Diuretics in hypertension lead to sustained surge in plasma renin activity
Diuretic therapy in primary hypertension results in a sustained increase in plasma renin activity (PRA), which is similar across different diuretics classes and is not related to the average reduction in blood pressure (BP), according to the results of a systematic review and meta-analysis.
“This may be due to limiting effects of diuretics on sodium and fluid retention and pleiotropic effects of diuretics leading to a dissociation between change in sodium homeostasis and BP,” the researchers said.
The databases of Medline, Embase, and the Cochrane Central Register of Controlled Trials were searched for eligible studies. The researchers initially screened studies by title and abstract for relevance before assessing full-text articles for eligibility based on predefined inclusion/exclusion criteria.
Of the 1,684 articles identified, 61 met the eligibility criteria. Half of the included studies (n=30) measured PRA. [Br J Clin Pharmacol 2021;87:2189-2198]
Diuretics use brought about a sustained increased in PRA that did not differ across classes of diuretic therapy (thiazide: standardized mean difference [SMD], 0.481, 95 percent confidence interval [CI], 0.362–0.601; loop: SMD, 0.729, 95 percent CI, 0.181–1.28; mineralocorticoid receptor antagonists (MRA)/potassium-sparing: SMD, 0.541, 95 percent CI, 0.253–0.830; combination diuretics: SMD, 0.548, 95 percent CI, 0.159–0.937; Q, 0.897; p=0.826) and did not relate to the average BP reduction.
“We did not observe an association of rise in PRA with fall in BP,” the researchers noted. “This could be because of the duration of action of different diuretic classes leading to different degrees of sympathetic activation and hence a dissociation between effects on sodium homeostasis and BP.”

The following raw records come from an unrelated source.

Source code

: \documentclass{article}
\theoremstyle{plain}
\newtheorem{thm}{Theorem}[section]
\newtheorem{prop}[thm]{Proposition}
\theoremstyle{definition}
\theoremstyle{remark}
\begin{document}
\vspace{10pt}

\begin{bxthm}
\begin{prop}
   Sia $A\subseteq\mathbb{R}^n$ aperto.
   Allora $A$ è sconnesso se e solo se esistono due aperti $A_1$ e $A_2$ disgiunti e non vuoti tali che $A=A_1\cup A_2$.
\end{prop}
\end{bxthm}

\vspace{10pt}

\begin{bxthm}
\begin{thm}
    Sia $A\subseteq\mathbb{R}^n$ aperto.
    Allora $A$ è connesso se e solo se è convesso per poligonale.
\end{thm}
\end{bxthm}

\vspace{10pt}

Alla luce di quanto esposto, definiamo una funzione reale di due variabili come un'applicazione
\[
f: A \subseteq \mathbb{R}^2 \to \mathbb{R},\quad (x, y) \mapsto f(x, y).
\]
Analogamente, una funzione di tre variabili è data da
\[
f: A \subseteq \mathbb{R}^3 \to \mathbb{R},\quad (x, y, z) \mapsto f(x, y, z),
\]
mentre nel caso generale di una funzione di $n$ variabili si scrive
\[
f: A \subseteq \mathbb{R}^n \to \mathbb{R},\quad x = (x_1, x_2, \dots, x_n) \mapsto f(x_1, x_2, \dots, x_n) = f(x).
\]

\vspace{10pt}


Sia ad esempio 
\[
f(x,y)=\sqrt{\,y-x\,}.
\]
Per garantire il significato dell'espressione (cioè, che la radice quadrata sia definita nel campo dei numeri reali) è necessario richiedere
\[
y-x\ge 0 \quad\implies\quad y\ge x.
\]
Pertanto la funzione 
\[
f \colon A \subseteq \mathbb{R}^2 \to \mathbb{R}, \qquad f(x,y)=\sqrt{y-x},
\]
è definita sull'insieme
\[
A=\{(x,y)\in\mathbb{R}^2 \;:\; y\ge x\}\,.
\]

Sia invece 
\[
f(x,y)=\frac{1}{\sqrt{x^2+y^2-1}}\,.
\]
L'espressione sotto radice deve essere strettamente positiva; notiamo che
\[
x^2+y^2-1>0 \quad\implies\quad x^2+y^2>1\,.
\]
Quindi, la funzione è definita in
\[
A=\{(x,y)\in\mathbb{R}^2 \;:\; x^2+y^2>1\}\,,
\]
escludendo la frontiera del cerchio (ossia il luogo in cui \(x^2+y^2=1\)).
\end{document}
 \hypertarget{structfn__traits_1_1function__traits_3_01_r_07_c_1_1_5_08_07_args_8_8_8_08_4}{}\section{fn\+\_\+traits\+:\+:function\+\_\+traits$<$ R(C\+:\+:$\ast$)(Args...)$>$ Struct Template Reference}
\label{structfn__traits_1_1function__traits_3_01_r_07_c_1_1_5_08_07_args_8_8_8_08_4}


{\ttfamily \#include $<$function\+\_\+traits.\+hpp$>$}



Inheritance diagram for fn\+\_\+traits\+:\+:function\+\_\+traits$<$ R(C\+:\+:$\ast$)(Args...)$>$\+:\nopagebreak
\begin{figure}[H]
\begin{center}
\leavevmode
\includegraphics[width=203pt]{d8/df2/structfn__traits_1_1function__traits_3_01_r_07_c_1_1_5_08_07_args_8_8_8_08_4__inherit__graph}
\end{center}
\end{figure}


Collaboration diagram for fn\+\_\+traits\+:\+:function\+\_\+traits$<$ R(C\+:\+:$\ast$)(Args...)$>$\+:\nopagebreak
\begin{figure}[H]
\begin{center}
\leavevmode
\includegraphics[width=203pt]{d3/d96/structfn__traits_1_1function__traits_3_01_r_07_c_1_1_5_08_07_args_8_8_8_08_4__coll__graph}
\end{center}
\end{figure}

On the other hand, it could have been driven by the pleiotropic effects of diuretics, such as direct vasodilator action of thiazide/thiazide-like diuretics, and specific effects of MRA/potassium-retaining diuretics (aldosterone antagonism, effects of potassium). [Postgrad Med J 2004;80:271‐276; Expert Rev Cardiovasc Ther 2010;8:793‐802]
Furthermore, there have been suggestions that PRA might be a useful guide for diuretic therapy as regards initial selection of diuretic or nondiuretic therapy and dose titration of diuretics.
“While there is evidence that PRA is helpful in selecting patients who will benefit from diuretic therapy, the potential use of change in PRA in guiding dose titration, selecting class of diuretic, or in guiding use of combination diuretic therapy remains speculative,” the researchers said. [Am J Hypertens 2009;22:792‐801]
“Such use of PRA depends on whether a rise in PRA is a reliable marker of response to diuretic [therapy] and whether change in PRA varies according to class of diuretics and relates to the BP response to diuretics,” they added.
The current study had several limitations. First, the researchers did not stratify results by ethnicity. Second, the duration of studies was relatively short. Third, few studies were conducted on nonthiazide or nonthiazide-like diuretics, limiting the power to detect a difference across diuretics classes. Finally, the MRA/potassium-sparing group was composed mainly of spironolactone, which was used at high dose in many trials, unrepresentative of its current use in primary hypertension.
“PRA is regarded as a marker of sodium and fluid homeostasis in patients with primary hypertension,” the researchers explained.